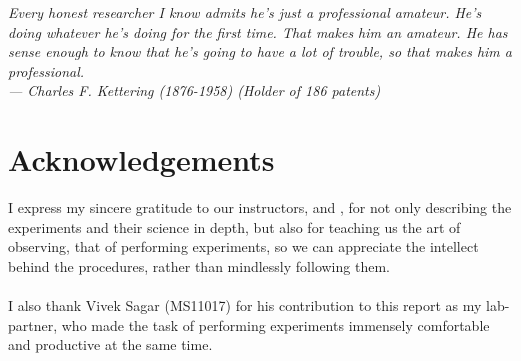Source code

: 
\begin{flushright}{\slshape    
Every honest researcher I know admits he's just a professional amateur.
He's doing whatever he's doing for the first time. That makes him an amateur.
He has sense enough to know that he's going to have a lot of trouble,
so that makes him a professional.\\ \medskip
--- Charles F. Kettering (1876-1958) (Holder of 186 patents)}
\end{flushright}



\bigskip

\begingroup
\let\clearpage\relax
\let\cleardoublepage\relax
\let\cleardoublepage\relax
\chapter*{Acknowledgements}
I express my sincere gratitude to our instructors, \myProf and \myOtherProf, for not only describing the experiments and their science in depth, but also for teaching us the art of observing, that of performing experiments, so we can appreciate the intellect behind the procedures, rather than mindlessly following them.\\
 \\
I also thank Vivek Sagar (MS11017) for his contribution to this report as my lab-partner, who made the task of performing experiments immensely comfortable and productive at the same time.\\
\bigskip


\endgroup




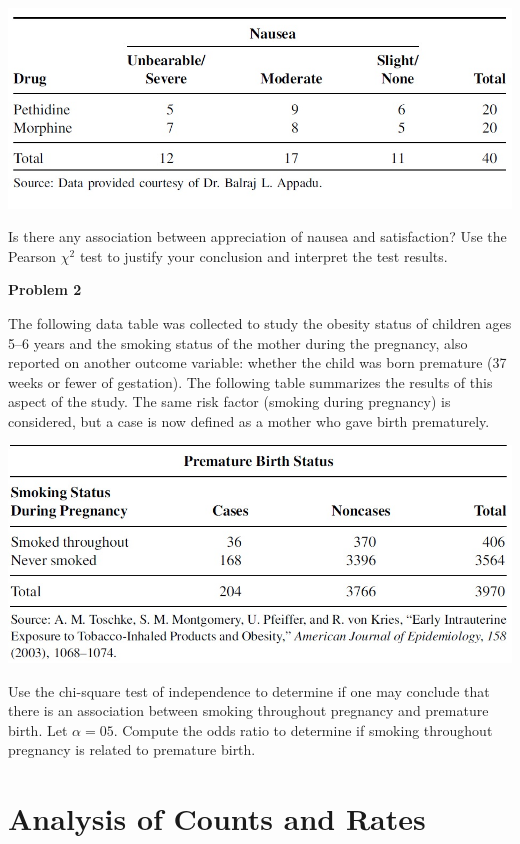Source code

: \documentclass[
]{book}
\begin{document}
\begin{center}\includegraphics[width=0.8\linewidth]{img12/w12-assin-prob01} \end{center}

Is there any association between appreciation of nausea and satisfaction? Use the Pearson \(\chi^2\) test to justify your conclusion and interpret the test results.

\textbf{Problem 2}

The following data table was collected to study the obesity status of children ages 5--6 years and the smoking status of the mother during the pregnancy, also reported on another outcome variable: whether the child was born premature (37 weeks or fewer of gestation). The following table summarizes the results of this aspect of the study. The same risk factor (smoking during pregnancy) is considered, but a case is now defined as a mother who gave birth prematurely.

\begin{center}\includegraphics[width=0.8\linewidth]{img12/w12-assin-prob02} \end{center}

Use the chi-square test of independence to determine if one may conclude that there is an association between smoking throughout pregnancy and premature birth. Let \(\alpha = 05\). Compute the odds ratio to determine if smoking throughout pregnancy is related to premature birth.

\hypertarget{analysis-of-counts-and-rates}{%
\chapter{Analysis of Counts and Rates}\label{analysis-of-counts-and-rates}}
\end{document}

========================

Directions for this task - Would you please copy the listing exactly, omitting every picture?

Task solution -
Source code

: 
\begin{flushright}{\slshape    
Every honest researcher I know admits he's just a professional amateur.
He's doing whatever he's doing for the first time. That makes him an amateur.
He has sense enough to know that he's going to have a lot of trouble,
so that makes him a professional.\\ \medskip
--- Charles F. Kettering (1876-1958) (Holder of 186 patents)}
\end{flushright}



\bigskip

\begingroup
\let\clearpage\relax
\let\cleardoublepage\relax
\let\cleardoublepage\relax
\chapter*{Acknowledgements}
I express my sincere gratitude to our instructors, \myProf and \myOtherProf, for not only describing the experiments and their science in depth, but also for teaching us the art of observing, that of performing experiments, so we can appreciate the intellect behind the procedures, rather than mindlessly following them.\\
 \\
I also thank Vivek Sagar (MS11017) for his contribution to this report as my lab-partner, who made the task of performing experiments immensely comfortable and productive at the same time.\\
\bigskip


\endgroup




Source code

: \documentclass[
]{book}
\begin{document}
\begin{center}\includegraphics[width=0.8\linewidth]{img12/w12-assin-prob01} \end{center}

Is there any association between appreciation of nausea and satisfaction? Use the Pearson \(\chi^2\) test to justify your conclusion and interpret the test results.

\textbf{Problem 2}

The following data table was collected to study the obesity status of children ages 5--6 years and the smoking status of the mother during the pregnancy, also reported on another outcome variable: whether the child was born premature (37 weeks or fewer of gestation). The following table summarizes the results of this aspect of the study. The same risk factor (smoking during pregnancy) is considered, but a case is now defined as a mother who gave birth prematurely.

\begin{center}\includegraphics[width=0.8\linewidth]{img12/w12-assin-prob02} \end{center}

Use the chi-square test of independence to determine if one may conclude that there is an association between smoking throughout pregnancy and premature birth. Let \(\alpha = 05\). Compute the odds ratio to determine if smoking throughout pregnancy is related to premature birth.

\hypertarget{analysis-of-counts-and-rates}{%
\chapter{Analysis of Counts and Rates}\label{analysis-of-counts-and-rates}}
\end{document}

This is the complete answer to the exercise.